3. Read stdin lines (parallel) or files from `-f` directory.
4. Decode payload (`base64`/`string`/`hex`/`binary`) and optionally extract from JSON path.
5. Apply PCRE2 rules and collect matching capture names as tags.
6. For matched payloads, optionally compute selected similarity hashes and optional pairwise diffs.
7. Emit per-payload JSON to STDOUT and optional stats JSON to STDERR.
## Known Constraints
- Line-oriented stdin/file mode still expects text line boundaries; use `-z` or `-B` for arbitrary binary streams.

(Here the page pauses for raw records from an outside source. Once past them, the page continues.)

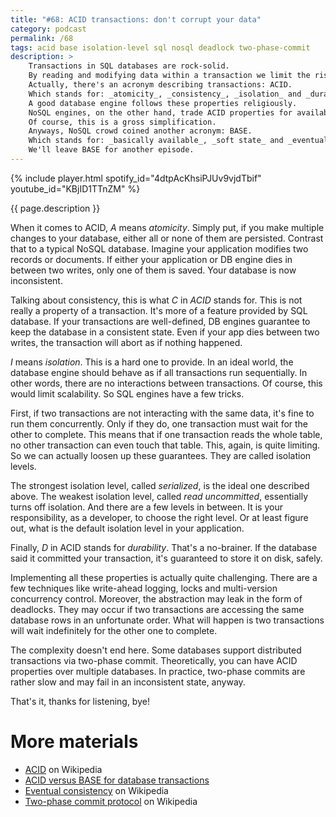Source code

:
 ```yaml
---
title: "#68: ACID transactions: don't corrupt your data"
category: podcast
permalink: /68
tags: acid base isolation-level sql nosql deadlock two-phase-commit
description: >
    Transactions in SQL databases are rock-solid.
    By reading and modifying data within a transaction we limit the risk of data corruption.
    Actually, there's an acronym describing transactions: ACID.
    Which stands for: _atomicity_, _consistency_, _isolation_ and _durability_.
    A good database engine follows these properties religiously.
    NoSQL engines, on the other hand, trade ACID properties for availability or speed.
    Of course, this is a gross simplification.
    Anyways, NoSQL crowd coined another acronym: BASE.
    Which stands for: _basically available_, _soft state_ and _eventually consistent_.
    We'll leave BASE for another episode.
---
```


{% include player.html spotify_id="4dtpAcKhsiPJUv9vjdTbif" youtube_id="KBjID1TTnZM" %}

{{ page.description }}

When it comes to ACID, _A_ means _atomicity_.
Simply put, if you make multiple changes to your database, either all or none of them are persisted.
Contrast that to a typical NoSQL database.
Imagine your application modifies two records or documents.
If either your application or DB engine dies in between two writes, only one of them is saved.
Your database is now inconsistent.

Talking about consistency, this is what _C_ in _ACID_ stands for.
This is not really a property of a transaction.
It's more of a feature provided by SQL database.
If your transactions are well-defined, DB engines guarantee to keep the database in a consistent state.
Even if your app dies between two writes, the transaction will abort as if nothing happened.

_I_ means _isolation_.
This is a hard one to provide.
In an ideal world, the database engine should behave as if all transactions run sequentially.
In other words, there are no interactions between transactions.
Of course, this would limit scalability.
So SQL engines have a few tricks.

First, if two transactions are not interacting with the same data, it's fine to run them concurrently.
Only if they do, one transaction must wait for the other to complete.
This means that if one transaction reads the whole table, no other transaction can even touch that table.
This, again, is quite limiting.
So we can actually loosen up these guarantees.
They are called isolation levels.

The strongest isolation level, called _serialized_, is the ideal one described above.
The weakest isolation level, called _read uncommitted_, essentially turns off isolation.
And there are a few levels in between.
It is your responsibility, as a developer, to choose the right level.
Or at least figure out, what is the default isolation level in your application.

Finally, _D_ in ACID stands for _durability_.
That's a no-brainer.
If the database said it committed your transaction, it's guaranteed to store it on disk, safely.

Implementing all these properties is actually quite challenging.
There are a few techniques like write-ahead logging, locks and multi-version concurrency control.
Moreover, the abstraction may leak in the form of deadlocks.
They may occur if two transactions are accessing the same database rows in an unfortunate order.
What will happen is two transactions will wait indefinitely for the other one to complete.

The complexity doesn't end here.
Some databases support distributed transactions via two-phase commit.
Theoretically, you can have ACID properties over multiple databases.
In practice, two-phase commits are rather slow and may fail in an inconsistent state, anyway.

That's it, thanks for listening, bye!

# More materials

* [ACID](https://en.wikipedia.org/wiki/ACID) on Wikipedia
* [ACID versus BASE for database transactions](https://www.johndcook.com/blog/2009/07/06/brewer-cap-theorem-base/)
* [Eventual consistency](https://en.wikipedia.org/wiki/Eventual_consistency) on Wikipedia
* [Two-phase commit protocol](https://en.wikipedia.org/wiki/Two-phase_commit_protocol) on Wikipedia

- Pairwise similarity diff is O(n^2) by number of matched payload hashes.
## Recently Landed Improvements
- Pattern regex compilation moved out of per-line hot path.
- File input now increments input counters consistently.
- Stats path handles empty vectors and zero-duration runs safely.
- Payload decoding and JSON extraction failures are now recoverable per-line errors.
- TLSH diffing/report output now handle incompatible hash types, lock poisoning, and output serialization failures without panicking.
- Similarity backend support now includes:
- `tlsh` (existing)
- `lzjd` (implemented)
- `mrshv2` (implemented behind `similarity-mrshv2` + native adapter ABI)
- `fbhash` (implemented in-tree for stream-friendly pairwise diffing)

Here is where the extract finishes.